# PROBLEM DETAILS:
For each line in the data below that has the word "Uddālapupphiya", copy that line.

# RECORDS FOR PROCESSING:
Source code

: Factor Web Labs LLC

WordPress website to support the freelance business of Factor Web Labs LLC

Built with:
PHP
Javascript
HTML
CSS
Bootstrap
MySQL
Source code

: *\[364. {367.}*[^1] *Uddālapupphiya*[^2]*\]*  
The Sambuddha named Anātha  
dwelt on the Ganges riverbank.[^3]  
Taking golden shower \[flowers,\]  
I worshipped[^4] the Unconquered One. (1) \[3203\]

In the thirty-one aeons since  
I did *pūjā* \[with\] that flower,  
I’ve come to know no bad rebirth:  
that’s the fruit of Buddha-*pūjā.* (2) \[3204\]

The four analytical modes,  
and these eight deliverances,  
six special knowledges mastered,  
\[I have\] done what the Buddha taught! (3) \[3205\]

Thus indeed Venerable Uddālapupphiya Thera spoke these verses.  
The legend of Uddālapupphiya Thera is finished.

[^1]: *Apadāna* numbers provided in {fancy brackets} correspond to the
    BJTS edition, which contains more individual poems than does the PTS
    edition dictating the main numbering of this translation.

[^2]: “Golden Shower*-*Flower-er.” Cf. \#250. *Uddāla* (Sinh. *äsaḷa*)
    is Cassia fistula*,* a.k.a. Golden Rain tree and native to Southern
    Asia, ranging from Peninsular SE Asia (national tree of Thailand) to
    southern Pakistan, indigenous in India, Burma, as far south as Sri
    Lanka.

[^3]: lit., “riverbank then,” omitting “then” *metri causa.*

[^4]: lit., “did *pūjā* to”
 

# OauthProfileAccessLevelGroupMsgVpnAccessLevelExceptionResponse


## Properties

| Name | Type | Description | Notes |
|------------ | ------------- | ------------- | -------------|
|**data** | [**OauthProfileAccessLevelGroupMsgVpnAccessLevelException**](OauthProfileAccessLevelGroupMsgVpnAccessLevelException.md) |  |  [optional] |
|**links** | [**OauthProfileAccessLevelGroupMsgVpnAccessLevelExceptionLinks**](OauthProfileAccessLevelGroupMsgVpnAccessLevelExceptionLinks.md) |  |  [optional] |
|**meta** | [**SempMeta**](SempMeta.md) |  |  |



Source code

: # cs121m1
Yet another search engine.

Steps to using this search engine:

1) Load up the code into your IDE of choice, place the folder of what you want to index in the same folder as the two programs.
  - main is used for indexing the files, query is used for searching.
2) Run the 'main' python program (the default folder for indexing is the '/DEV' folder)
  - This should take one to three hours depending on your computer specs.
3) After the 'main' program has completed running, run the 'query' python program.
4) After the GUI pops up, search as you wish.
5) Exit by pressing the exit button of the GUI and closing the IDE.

# EXERCISE SOLUTION:
: *\[364. {367.}*[^1] *Uddālapupphiya*[^2]*\]*  
Thus indeed Venerable Uddālapupphiya Thera spoke these verses.  
The legend of Uddālapupphiya Thera is finished.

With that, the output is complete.